◆ Listed records
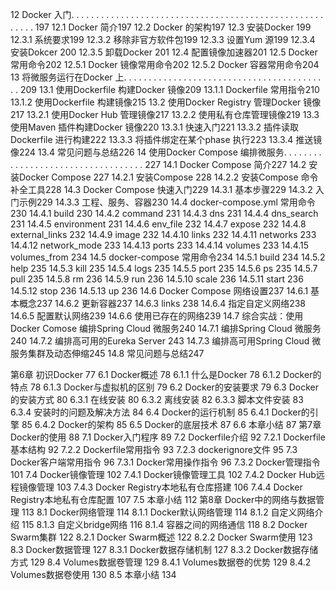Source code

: 12 Docker 入门. . . . . . . . . . . . . . . . . . . . . . . . . . . . . . . . . . . . . . . . . . . . . . . . . . . . . . . . 197
12.1 Docker 简介197
12.2 Docker 的架构197
12.3 安装Docker 199
12.3.1 系统要求199
12.3.2 移除非官方软件包199
12.3.3 设置Yum 源199
12.3.4 安装Dokcer 200
12.3.5 卸载Docker 201
12.4 配置镜像加速器201
12.5 Docker 常用命令202
12.5.1 Docker 镜像常用命令202
12.5.2 Docker 容器常用命令204
13 将微服务运行在Docker 上. . . . . . . . . . . . . . . . . . . . . . . . . . . . . . . . . . . . . . . . . . 209
13.1 使用Dockerfile 构建Docker 镜像209
13.1.1 Dockerfile 常用指令210
13.1.2 使用Dockerfile 构建镜像215
13.2 使用Docker Registry 管理Docker 镜像217
13.2.1 使用Docker Hub 管理镜像217
13.2.2 使用私有仓库管理镜像219
13.3 使用Maven 插件构建Docker 镜像220
13.3.1 快速入门221
13.3.2 插件读取Dockerfile 进行构建222
13.3.3 将插件绑定在某个phase 执行223
13.3.4 推送镜像224
13.4 常见问题与总结226
14 使用Docker Compose 编排微服务. . . . . . . . . . . . . . . . . . . . . . . . . . . . . . . . . . . 227
14.1 Docker Compose 简介227
14.2 安装Docker Compose 227
14.2.1 安装Compose 228
14.2.2 安装Compose 命令补全工具228
14.3 Docker Compose 快速入门229
14.3.1 基本步骤229
14.3.2 入门示例229
14.3.3 工程、服务、容器230
14.4 docker-compose.yml 常用命令230
14.4.1 build 230
14.4.2 command 231
14.4.3 dns 231
14.4.4 dns_search 231
14.4.5 environment 231
14.4.6 env_file 232
14.4.7 expose 232
14.4.8 external_links 232
14.4.9 image 232
14.4.10 links 232
14.4.11 networks 233
14.4.12 network_mode 233
14.4.13 ports 233
14.4.14 volumes 233
14.4.15 volumes_from 234
14.5 docker-compose 常用命令234
14.5.1 build 234
14.5.2 help 235
14.5.3 kill 235
14.5.4 logs 235
14.5.5 port 235
14.5.6 ps 235
14.5.7 pull 235
14.5.8 rm 236
14.5.9 run 236
14.5.10 scale 236
14.5.11 start 236
14.5.12 stop 236
14.5.13 up 236
14.6 Docker Compose 网络设置237
14.6.1 基本概念237
14.6.2 更新容器237
14.6.3 links 238
14.6.4 指定自定义网络238
14.6.5 配置默认网络239
14.6.6 使用已存在的网络239
14.7 综合实战：使用Docker Comose 编排Spring Cloud 微服务240
14.7.1 编排Spring Cloud 微服务240
14.7.2 编排高可用的Eureka Server 243
14.7.3 编排高可用Spring Cloud 微服务集群及动态伸缩245
14.8 常见问题与总结247



第6章 初识Docker 77
6.1 Docker概述 78
6.1.1 什么是Docker 78
6.1.2 Docker的特点 78
6.1.3 Docker与虚拟机的区别 79
6.2 Docker的安装要求 79
6.3 Docker的安装方式 80
6.3.1 在线安装 80
6.3.2 离线安装 82
6.3.3 脚本文件安装 83
6.3.4 安装时的问题及解决方法 84
6.4 Docker的运行机制 85
6.4.1 Docker的引擎 85
6.4.2 Docker的架构 85
6.5 Docker的底层技术 87
6.6 本章小结 87
第7章 Docker的使用 88
7.1 Docker入门程序 89
7.2 Dockerfile介绍 92
7.2.1 Dockerfile基本结构 92
7.2.2 Dockerfile常用指令 93
7.2.3 dockerignore文件 95
7.3 Docker客户端常用指令 96
7.3.1 Docker常用操作指令 96
7.3.2 Docker管理指令 101
7.4 Docker镜像管理 102
7.4.1 Docker镜像管理工具 102
7.4.2 Docker Hub远程镜像管理 103
7.4.3 Docker Registry本地私有仓库搭建 106
7.4.4 Docker Registry本地私有仓库配置 107
7.5 本章小结 112
第8章 Docker中的网络与数据管理 113
8.1 Docker网络管理 114
8.1.1 Docker默认网络管理 114
8.1.2 自定义网络介绍 115
8.1.3 自定义bridge网络 116
8.1.4 容器之间的网络通信 118
8.2 Docker Swarm集群 122
8.2.1 Docker Swarm概述 122
8.2.2 Docker Swarm使用 123
8.3 Docker数据管理 127
8.3.1 Docker数据存储机制 127
8.3.2 Docker数据存储方式 129
8.4 Volumes数据卷管理 129
8.4.1 Volumes数据卷的优势 129
8.4.2 Volumes数据卷使用 130
8.5 本章小结 134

◆ Exercise
Up to and including the last line of the data, copy each line exactly, starting with the line that contains "7.5 本章小结 112".

◆ Reply
7.5 本章小结 112
第8章 Docker中的网络与数据管理 113
8.1 Docker网络管理 114
8.1.1 Docker默认网络管理 114
8.1.2 自定义网络介绍 115
8.1.3 自定义bridge网络 116
8.1.4 容器之间的网络通信 118
8.2 Docker Swarm集群 122
8.2.1 Docker Swarm概述 122
8.2.2 Docker Swarm使用 123
8.3 Docker数据管理 127
8.3.1 Docker数据存储机制 127
8.3.2 Docker数据存储方式 129
8.4 Volumes数据卷管理 129
8.4.1 Volumes数据卷的优势 129
8.4.2 Volumes数据卷使用 130
8.5 本章小结 134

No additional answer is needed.